I looked at this screenshot this person sent me and I read my own words, which depressed me horribly, because there's nothing to touch them. I said to this person, "Can you even imagine if I sent you a link to like something in American Short Fiction, and behind that link was prose like this? As if I was saying, 'look, there's another genius out there, there's someone for the cause.'" And of course they couldn't imagine that, though they told me they were thinking the same thing. People would be flying past your window outside all of a sudden one day before that happened. Because I do send this person these links, and every time, without a single exception, it's the same awful shit. It's never any good. It never doesn't suck. It's never not laughably bad. There is no skill, no talent, let alone genius or more than genius.

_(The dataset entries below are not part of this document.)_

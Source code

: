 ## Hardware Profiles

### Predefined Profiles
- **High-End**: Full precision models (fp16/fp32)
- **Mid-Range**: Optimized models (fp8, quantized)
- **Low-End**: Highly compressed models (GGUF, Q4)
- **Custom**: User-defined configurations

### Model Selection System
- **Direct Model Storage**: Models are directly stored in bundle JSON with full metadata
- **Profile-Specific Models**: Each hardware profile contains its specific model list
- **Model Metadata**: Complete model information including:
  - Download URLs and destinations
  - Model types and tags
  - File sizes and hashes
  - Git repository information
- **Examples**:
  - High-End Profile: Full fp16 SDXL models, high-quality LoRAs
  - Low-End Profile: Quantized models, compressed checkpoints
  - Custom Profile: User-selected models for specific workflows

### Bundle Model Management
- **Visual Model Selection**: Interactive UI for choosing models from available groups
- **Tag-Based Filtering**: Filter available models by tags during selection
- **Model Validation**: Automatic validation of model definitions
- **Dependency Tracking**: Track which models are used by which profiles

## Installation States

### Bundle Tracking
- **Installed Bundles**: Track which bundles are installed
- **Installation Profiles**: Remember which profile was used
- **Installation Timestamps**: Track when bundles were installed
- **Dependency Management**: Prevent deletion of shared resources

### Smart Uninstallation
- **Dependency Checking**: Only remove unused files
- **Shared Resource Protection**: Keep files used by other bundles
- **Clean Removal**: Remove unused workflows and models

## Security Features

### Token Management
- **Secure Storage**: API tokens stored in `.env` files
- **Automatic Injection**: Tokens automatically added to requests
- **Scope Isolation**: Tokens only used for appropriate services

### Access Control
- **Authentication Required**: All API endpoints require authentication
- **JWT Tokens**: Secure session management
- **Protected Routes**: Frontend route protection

That story in Brackets is called "The Taste of Smoke." Closes the book, as I said. I thought it was appropriate that that's how the book should end. I looked at the penultimate sentence of the penultimate paragraph, and thought no one else has ever lived who could write that sentence. But then I looked at the sentence that followed it, which it set up, and thought the same thing, within context and design. How the words were engineered to go together from word to word, clause to clause, sentence to sentence. That that book was composed over twenty years and is as unified as it is, as powerful and focused a statement as it is, in all of its range and diversity, is hard to believe in the good way. What it also means is that for more than two decades, I've been doing what I've been doing at the level I've been doing it. I was this artist very early on. Now, I've changed thousands of times in those two decades. The process has changed. The ease has changed. The rate has changed. I have a hundred stories in progress right now, and more than that being held in my head, after having just written 400 new ones. That wasn't me twenty years ago. I could not do that. The way I compose--the ways--changes all the time. It's just what happens, and along with it I go, because it is a force greater than myself which I answer to. I know to answer to it. As much as I know anything. More. But qualitatively? The story I am working on as I write this entry is at the same level as what I did twenty years ago, and vice versa. I was always at this level. And I have always been at it consistently. Not once every ten works. Every work. And that, to me, puts this discrimination and bigotry in yet another light.


If you want to feature a single sentence--it could just be the one--as one of those pull-quote/tease/pique the interest type of things, you could use this one from "The Taste of Smoke": "But unlike the day the crab had its deliverance on the beach outside of Timothy's shack, Timothy offered no smile of his own, knowing that in any town, in any world, in shared lives that become unshared lives, in pain's perpetual high tide, nothing ever really means what it seems to mean."


As I said--and it's silly to say it, or be in a position where saying it becomes a matter of sticking up for sanity--there is no comparison. How are you going to compete with that, save by completely rigging the system against the person who can do it? All of it.